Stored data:
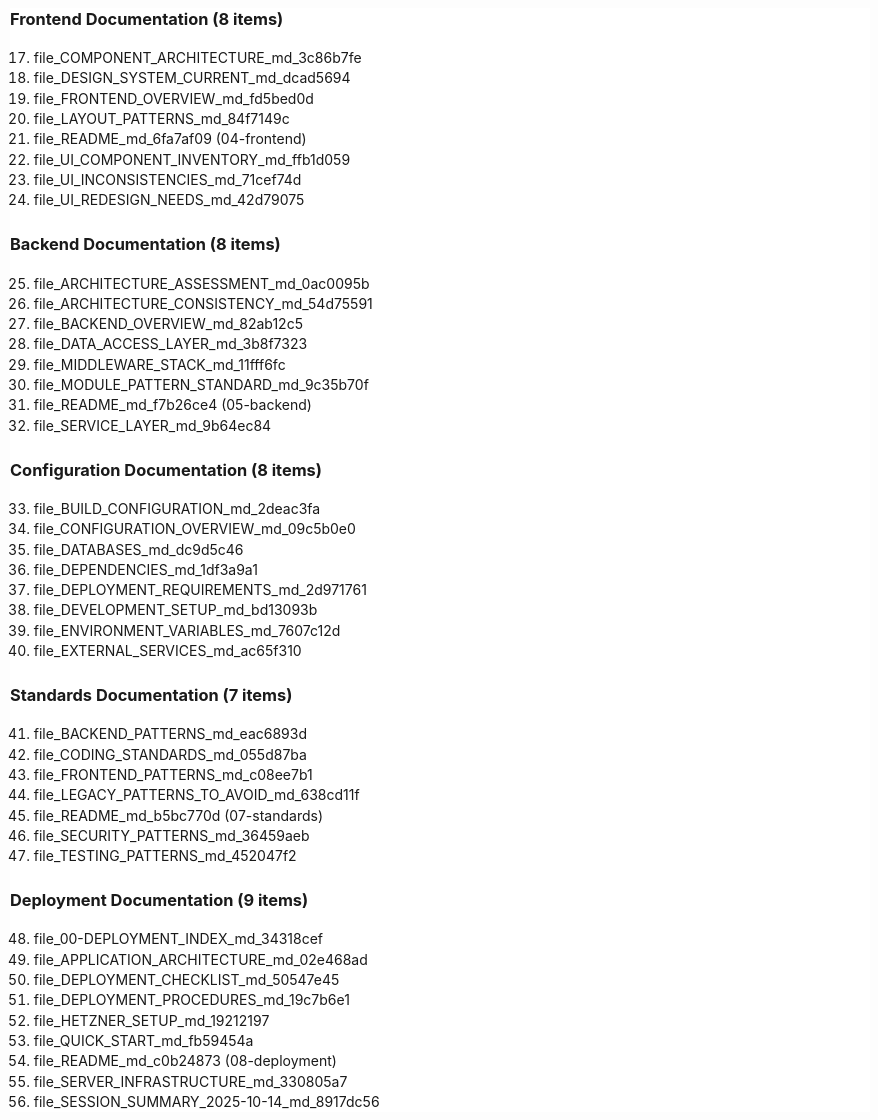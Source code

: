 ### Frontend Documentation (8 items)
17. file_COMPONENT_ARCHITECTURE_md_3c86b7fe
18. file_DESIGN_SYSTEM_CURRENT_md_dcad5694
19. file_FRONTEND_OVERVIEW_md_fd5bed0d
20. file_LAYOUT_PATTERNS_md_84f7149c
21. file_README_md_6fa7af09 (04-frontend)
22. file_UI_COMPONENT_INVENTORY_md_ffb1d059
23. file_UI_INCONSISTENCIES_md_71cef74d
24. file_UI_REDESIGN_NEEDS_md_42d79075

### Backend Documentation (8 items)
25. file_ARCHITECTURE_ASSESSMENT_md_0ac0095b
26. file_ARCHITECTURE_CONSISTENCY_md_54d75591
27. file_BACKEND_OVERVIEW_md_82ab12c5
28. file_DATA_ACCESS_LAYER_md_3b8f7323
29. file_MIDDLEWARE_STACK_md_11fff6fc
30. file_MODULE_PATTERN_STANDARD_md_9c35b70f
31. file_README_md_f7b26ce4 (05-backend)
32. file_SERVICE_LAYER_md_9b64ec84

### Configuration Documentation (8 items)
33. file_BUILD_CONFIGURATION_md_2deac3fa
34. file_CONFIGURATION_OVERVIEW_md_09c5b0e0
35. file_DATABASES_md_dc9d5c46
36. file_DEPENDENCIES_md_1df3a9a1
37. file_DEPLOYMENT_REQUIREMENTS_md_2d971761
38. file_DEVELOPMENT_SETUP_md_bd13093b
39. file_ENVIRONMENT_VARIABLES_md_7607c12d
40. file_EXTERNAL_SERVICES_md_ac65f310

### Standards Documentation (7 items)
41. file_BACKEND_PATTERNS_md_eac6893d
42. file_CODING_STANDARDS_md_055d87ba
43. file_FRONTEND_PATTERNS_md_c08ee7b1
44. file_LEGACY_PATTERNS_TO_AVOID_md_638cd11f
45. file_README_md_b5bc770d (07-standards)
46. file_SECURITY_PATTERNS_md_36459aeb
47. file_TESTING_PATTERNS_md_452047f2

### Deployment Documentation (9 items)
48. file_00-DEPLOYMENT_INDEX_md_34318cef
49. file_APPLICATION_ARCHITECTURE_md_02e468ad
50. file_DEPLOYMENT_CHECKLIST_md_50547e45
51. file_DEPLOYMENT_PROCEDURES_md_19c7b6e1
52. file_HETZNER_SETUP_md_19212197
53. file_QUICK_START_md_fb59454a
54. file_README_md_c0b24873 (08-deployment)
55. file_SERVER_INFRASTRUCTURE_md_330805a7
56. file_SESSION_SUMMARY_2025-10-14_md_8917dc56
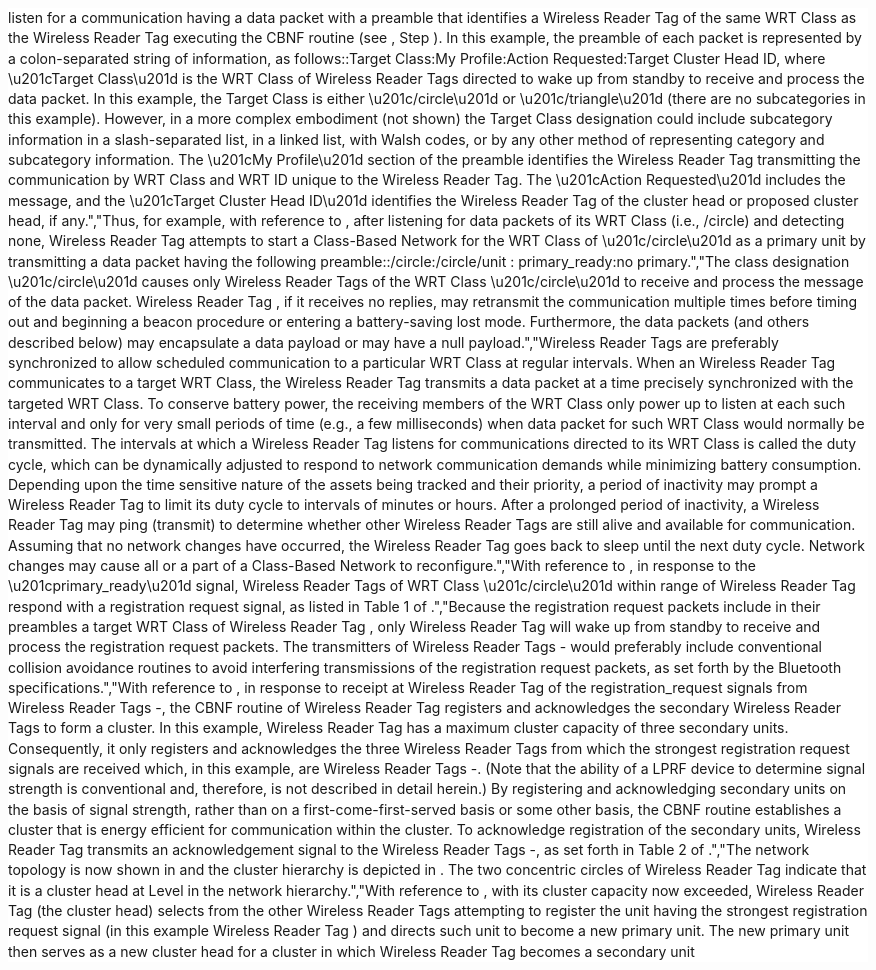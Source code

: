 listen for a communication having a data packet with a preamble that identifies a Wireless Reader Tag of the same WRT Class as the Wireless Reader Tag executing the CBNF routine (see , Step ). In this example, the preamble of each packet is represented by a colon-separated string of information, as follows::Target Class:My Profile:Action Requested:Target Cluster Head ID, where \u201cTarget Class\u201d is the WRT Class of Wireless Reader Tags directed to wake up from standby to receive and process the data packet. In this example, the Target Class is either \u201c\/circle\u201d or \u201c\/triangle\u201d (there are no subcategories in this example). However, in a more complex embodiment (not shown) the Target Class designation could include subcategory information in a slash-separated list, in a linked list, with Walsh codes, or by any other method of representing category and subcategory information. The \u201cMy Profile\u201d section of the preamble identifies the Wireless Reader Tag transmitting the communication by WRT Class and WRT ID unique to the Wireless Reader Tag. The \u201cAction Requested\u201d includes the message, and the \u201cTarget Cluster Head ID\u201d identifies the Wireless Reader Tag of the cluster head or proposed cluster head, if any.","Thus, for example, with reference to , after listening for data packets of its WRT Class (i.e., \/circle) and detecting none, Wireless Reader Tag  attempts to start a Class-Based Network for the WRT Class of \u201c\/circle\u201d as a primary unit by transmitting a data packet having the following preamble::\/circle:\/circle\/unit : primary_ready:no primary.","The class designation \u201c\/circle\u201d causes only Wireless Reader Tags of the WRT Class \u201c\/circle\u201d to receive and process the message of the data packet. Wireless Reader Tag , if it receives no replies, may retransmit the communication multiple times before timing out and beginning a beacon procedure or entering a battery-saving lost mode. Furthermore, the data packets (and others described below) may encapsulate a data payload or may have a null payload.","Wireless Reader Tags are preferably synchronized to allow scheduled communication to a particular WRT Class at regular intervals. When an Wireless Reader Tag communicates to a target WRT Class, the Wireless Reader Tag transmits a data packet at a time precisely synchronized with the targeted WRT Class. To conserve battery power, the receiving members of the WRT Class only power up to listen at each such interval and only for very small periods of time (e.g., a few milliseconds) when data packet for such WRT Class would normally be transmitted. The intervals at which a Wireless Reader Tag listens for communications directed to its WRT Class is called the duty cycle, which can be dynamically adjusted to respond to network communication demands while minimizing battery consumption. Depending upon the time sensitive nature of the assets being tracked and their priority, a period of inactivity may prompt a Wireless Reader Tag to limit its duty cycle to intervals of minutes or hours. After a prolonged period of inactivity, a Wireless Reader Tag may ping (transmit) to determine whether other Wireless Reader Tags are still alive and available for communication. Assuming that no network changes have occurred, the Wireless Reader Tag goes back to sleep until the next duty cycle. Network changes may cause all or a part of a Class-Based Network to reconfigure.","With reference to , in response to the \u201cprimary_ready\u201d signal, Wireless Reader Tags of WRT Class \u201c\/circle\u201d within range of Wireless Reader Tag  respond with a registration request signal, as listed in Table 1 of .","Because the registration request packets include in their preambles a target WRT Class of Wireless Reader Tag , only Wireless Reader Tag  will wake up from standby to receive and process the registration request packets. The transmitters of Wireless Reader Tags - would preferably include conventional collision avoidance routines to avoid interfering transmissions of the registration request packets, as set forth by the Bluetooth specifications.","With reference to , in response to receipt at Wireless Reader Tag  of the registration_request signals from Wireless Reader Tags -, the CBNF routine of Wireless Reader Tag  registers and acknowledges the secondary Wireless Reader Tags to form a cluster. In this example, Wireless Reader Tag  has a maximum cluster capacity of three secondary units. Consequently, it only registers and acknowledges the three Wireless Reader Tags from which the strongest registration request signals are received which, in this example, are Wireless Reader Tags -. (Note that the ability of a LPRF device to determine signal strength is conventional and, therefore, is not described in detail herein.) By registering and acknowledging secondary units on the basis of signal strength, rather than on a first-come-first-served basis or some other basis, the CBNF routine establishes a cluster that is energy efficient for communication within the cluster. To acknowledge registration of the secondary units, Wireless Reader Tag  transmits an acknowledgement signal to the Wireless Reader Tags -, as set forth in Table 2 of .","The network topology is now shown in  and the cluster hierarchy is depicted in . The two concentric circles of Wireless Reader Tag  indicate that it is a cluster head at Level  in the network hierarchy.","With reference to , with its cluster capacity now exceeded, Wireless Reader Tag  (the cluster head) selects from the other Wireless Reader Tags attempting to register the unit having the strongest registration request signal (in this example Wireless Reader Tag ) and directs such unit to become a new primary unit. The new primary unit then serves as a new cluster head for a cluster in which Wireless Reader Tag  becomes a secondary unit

PROBLEM DESCRIPTION – Give back all of the entries verbatim, but without pictures.

TASK RESPONSE –
Source code

: ### Frontend Documentation (8 items)
17. file_COMPONENT_ARCHITECTURE_md_3c86b7fe
18. file_DESIGN_SYSTEM_CURRENT_md_dcad5694
19. file_FRONTEND_OVERVIEW_md_fd5bed0d
20. file_LAYOUT_PATTERNS_md_84f7149c
21. file_README_md_6fa7af09 (04-frontend)
22. file_UI_COMPONENT_INVENTORY_md_ffb1d059
23. file_UI_INCONSISTENCIES_md_71cef74d
24. file_UI_REDESIGN_NEEDS_md_42d79075

### Backend Documentation (8 items)
25. file_ARCHITECTURE_ASSESSMENT_md_0ac0095b
26. file_ARCHITECTURE_CONSISTENCY_md_54d75591
27. file_BACKEND_OVERVIEW_md_82ab12c5
28. file_DATA_ACCESS_LAYER_md_3b8f7323
29. file_MIDDLEWARE_STACK_md_11fff6fc
30. file_MODULE_PATTERN_STANDARD_md_9c35b70f
31. file_README_md_f7b26ce4 (05-backend)
32. file_SERVICE_LAYER_md_9b64ec84

### Configuration Documentation (8 items)
33. file_BUILD_CONFIGURATION_md_2deac3fa
34. file_CONFIGURATION_OVERVIEW_md_09c5b0e0
35. file_DATABASES_md_dc9d5c46
36. file_DEPENDENCIES_md_1df3a9a1
37. file_DEPLOYMENT_REQUIREMENTS_md_2d971761
38. file_DEVELOPMENT_SETUP_md_bd13093b
39. file_ENVIRONMENT_VARIABLES_md_7607c12d
40. file_EXTERNAL_SERVICES_md_ac65f310

### Standards Documentation (7 items)
41. file_BACKEND_PATTERNS_md_eac6893d
42. file_CODING_STANDARDS_md_055d87ba
43. file_FRONTEND_PATTERNS_md_c08ee7b1
44. file_LEGACY_PATTERNS_TO_AVOID_md_638cd11f
45. file_README_md_b5bc770d (07-standards)
46. file_SECURITY_PATTERNS_md_36459aeb
47. file_TESTING_PATTERNS_md_452047f2

### Deployment Documentation (9 items)
48. file_00-DEPLOYMENT_INDEX_md_34318cef
49. file_APPLICATION_ARCHITECTURE_md_02e468ad
50. file_DEPLOYMENT_CHECKLIST_md_50547e45
51. file_DEPLOYMENT_PROCEDURES_md_19c7b6e1
52. file_HETZNER_SETUP_md_19212197
53. file_QUICK_START_md_fb59454a
54. file_README_md_c0b24873 (08-deployment)
55. file_SERVER_INFRASTRUCTURE_md_330805a7
56. file_SESSION_SUMMARY_2025-10-14_md_8917dc56
Source code

: listen for a communication having a data packet with a preamble that identifies a Wireless Reader Tag of the same WRT Class as the Wireless Reader Tag executing the CBNF routine (see , Step ). In this example, the preamble of each packet is represented by a colon-separated string of information, as follows::Target Class:My Profile:Action Requested:Target Cluster Head ID, where \u201cTarget Class\u201d is the WRT Class of Wireless Reader Tags directed to wake up from standby to receive and process the data packet. In this example, the Target Class is either \u201c\/circle\u201d or \u201c\/triangle\u201d (there are no subcategories in this example). However, in a more complex embodiment (not shown) the Target Class designation could include subcategory information in a slash-separated list, in a linked list, with Walsh codes, or by any other method of representing category and subcategory information. The \u201cMy Profile\u201d section of the preamble identifies the Wireless Reader Tag transmitting the communication by WRT Class and WRT ID unique to the Wireless Reader Tag. The \u201cAction Requested\u201d includes the message, and the \u201cTarget Cluster Head ID\u201d identifies the Wireless Reader Tag of the cluster head or proposed cluster head, if any.","Thus, for example, with reference to , after listening for data packets of its WRT Class (i.e., \/circle) and detecting none, Wireless Reader Tag  attempts to start a Class-Based Network for the WRT Class of \u201c\/circle\u201d as a primary unit by transmitting a data packet having the following preamble::\/circle:\/circle\/unit : primary_ready:no primary.","The class designation \u201c\/circle\u201d causes only Wireless Reader Tags of the WRT Class \u201c\/circle\u201d to receive and process the message of the data packet. Wireless Reader Tag , if it receives no replies, may retransmit the communication multiple times before timing out and beginning a beacon procedure or entering a battery-saving lost mode. Furthermore, the data packets (and others described below) may encapsulate a data payload or may have a null payload.","Wireless Reader Tags are preferably synchronized to allow scheduled communication to a particular WRT Class at regular intervals. When an Wireless Reader Tag communicates to a target WRT Class, the Wireless Reader Tag transmits a data packet at a time precisely synchronized with the targeted WRT Class. To conserve battery power, the receiving members of the WRT Class only power up to listen at each such interval and only for very small periods of time (e.g., a few milliseconds) when data packet for such WRT Class would normally be transmitted. The intervals at which a Wireless Reader Tag listens for communications directed to its WRT Class is called the duty cycle, which can be dynamically adjusted to respond to network communication demands while minimizing battery consumption. Depending upon the time sensitive nature of the assets being tracked and their priority, a period of inactivity may prompt a Wireless Reader Tag to limit its duty cycle to intervals of minutes or hours. After a prolonged period of inactivity, a Wireless Reader Tag may ping (transmit) to determine whether other Wireless Reader Tags are still alive and available for communication. Assuming that no network changes have occurred, the Wireless Reader Tag goes back to sleep until the next duty cycle. Network changes may cause all or a part of a Class-Based Network to reconfigure.","With reference to , in response to the \u201cprimary_ready\u201d signal, Wireless Reader Tags of WRT Class \u201c\/circle\u201d within range of Wireless Reader Tag  respond with a registration request signal, as listed in Table 1 of .","Because the registration request packets include in their preambles a target WRT Class of Wireless Reader Tag , only Wireless Reader Tag  will wake up from standby to receive and process the registration request packets. The transmitters of Wireless Reader Tags - would preferably include conventional collision avoidance routines to avoid interfering transmissions of the registration request packets, as set forth by the Bluetooth specifications.","With reference to , in response to receipt at Wireless Reader Tag  of the registration_request signals from Wireless Reader Tags -, the CBNF routine of Wireless Reader Tag  registers and acknowledges the secondary Wireless Reader Tags to form a cluster. In this example, Wireless Reader Tag  has a maximum cluster capacity of three secondary units. Consequently, it only registers and acknowledges the three Wireless Reader Tags from which the strongest registration request signals are received which, in this example, are Wireless Reader Tags -. (Note that the ability of a LPRF device to determine signal strength is conventional and, therefore, is not described in detail herein.) By registering and acknowledging secondary units on the basis of signal strength, rather than on a first-come-first-served basis or some other basis, the CBNF routine establishes a cluster that is energy efficient for communication within the cluster. To acknowledge registration of the secondary units, Wireless Reader Tag  transmits an acknowledgement signal to the Wireless Reader Tags -, as set forth in Table 2 of .","The network topology is now shown in  and the cluster hierarchy is depicted in . The two concentric circles of Wireless Reader Tag  indicate that it is a cluster head at Level  in the network hierarchy.","With reference to , with its cluster capacity now exceeded, Wireless Reader Tag  (the cluster head) selects from the other Wireless Reader Tags attempting to register the unit having the strongest registration request signal (in this example Wireless Reader Tag ) and directs such unit to become a new primary unit. The new primary unit then serves as a new cluster head for a cluster in which Wireless Reader Tag  becomes a secondary unit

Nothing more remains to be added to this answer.